Wraz z naszymi braćmi i siostrami, którzy są prześladowani za wiarę i z powodu swej wierności imieniu Chrystusa, a także w obliczu zła, które wydaje się mieć przewagę w życiu wielu ludzi, posłuchajmy raz jeszcze pocieszających słów Pana: „Odwagi! Ja zwyciężyłem świat” (J 16,33). Dzisiaj jest jaśniejący dzień tego zwycięstwa, bo Chrystus podeptał śmierć, a przez swoje  zmartwychwstanie przyniósł życie i nieśmiertelność (por. 2 Tm 1.10). „On to nas wyprowadził z niewoli do wolności, ze smutku do radości, z żałoby do świętowania, z ciemności do światła, z niewoli do odkupienia.
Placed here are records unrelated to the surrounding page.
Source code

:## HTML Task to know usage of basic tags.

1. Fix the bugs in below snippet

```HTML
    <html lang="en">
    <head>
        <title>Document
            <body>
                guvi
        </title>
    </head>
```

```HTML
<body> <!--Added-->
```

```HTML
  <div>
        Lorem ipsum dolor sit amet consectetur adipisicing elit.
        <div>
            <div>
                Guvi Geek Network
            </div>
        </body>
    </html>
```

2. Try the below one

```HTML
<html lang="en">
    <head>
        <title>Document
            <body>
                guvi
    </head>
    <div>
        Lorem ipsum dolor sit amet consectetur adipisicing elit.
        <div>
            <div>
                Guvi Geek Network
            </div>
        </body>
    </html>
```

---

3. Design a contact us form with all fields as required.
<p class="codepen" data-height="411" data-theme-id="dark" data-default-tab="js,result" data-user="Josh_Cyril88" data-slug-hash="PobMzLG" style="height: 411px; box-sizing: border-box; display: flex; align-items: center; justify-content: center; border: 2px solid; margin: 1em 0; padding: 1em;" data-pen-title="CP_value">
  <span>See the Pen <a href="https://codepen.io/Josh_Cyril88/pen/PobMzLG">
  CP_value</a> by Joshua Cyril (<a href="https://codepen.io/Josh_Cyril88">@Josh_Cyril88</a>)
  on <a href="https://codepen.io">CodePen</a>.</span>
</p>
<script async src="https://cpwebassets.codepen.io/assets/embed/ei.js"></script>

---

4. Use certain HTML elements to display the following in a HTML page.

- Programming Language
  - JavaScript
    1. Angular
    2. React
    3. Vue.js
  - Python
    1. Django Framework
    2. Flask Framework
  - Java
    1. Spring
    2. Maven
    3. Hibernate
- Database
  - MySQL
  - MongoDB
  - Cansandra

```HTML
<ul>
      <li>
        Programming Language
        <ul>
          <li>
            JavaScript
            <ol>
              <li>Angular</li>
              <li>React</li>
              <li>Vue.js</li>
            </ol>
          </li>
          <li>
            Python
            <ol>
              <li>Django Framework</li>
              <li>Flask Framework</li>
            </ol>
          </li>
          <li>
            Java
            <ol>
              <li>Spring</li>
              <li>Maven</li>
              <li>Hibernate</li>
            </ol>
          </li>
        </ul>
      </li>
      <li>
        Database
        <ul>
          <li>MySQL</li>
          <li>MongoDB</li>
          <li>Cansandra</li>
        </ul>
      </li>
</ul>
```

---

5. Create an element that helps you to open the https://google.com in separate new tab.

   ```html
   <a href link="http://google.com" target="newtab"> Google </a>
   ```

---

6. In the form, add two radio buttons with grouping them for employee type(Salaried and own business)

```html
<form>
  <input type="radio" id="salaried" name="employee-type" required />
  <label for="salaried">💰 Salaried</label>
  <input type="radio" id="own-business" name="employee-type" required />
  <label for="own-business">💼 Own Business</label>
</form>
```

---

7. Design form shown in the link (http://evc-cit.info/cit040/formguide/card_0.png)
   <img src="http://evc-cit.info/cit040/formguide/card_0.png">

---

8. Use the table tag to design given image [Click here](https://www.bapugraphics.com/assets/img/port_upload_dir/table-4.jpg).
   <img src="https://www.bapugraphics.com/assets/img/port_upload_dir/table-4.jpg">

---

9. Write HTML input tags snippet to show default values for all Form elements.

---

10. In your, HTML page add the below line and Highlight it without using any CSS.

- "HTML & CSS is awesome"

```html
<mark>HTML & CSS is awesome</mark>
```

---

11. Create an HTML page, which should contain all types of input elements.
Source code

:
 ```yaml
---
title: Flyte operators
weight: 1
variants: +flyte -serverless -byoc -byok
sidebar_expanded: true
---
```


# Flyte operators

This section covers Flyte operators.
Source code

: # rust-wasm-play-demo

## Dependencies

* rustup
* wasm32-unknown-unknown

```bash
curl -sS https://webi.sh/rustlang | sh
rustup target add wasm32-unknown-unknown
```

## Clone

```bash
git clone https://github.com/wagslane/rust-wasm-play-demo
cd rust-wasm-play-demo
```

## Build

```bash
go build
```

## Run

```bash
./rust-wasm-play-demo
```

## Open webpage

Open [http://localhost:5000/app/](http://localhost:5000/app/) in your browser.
Więc mówmy przed Nim: Alleluja” (Meliton z Sardes, Homilia Paschalna).

Do tych, którzy w naszych społeczeństwach stracili wszelką nadzieję i smak życia, do przygnębionych osób starszych, które w samotności odczuwają, że ubywa im sił, do młodych, którym zdaje się, że nie mają przyszłości, do wszystkich kieruję raz jeszcze słowa Zmartwychwstałego Pana: „Oto czynię wszystko nowe... pragnącemu dam darmo pić ze źródła wody życia” (Ap 21,5-6). Niech to pocieszające orędzie Jezusa pomaga każdemu z nas zacząć od nowa z większą odwagą i nadzieją budować drogi pojednania z Bogiem i z braćmi.  Tak bardzo tego potrzebujemy!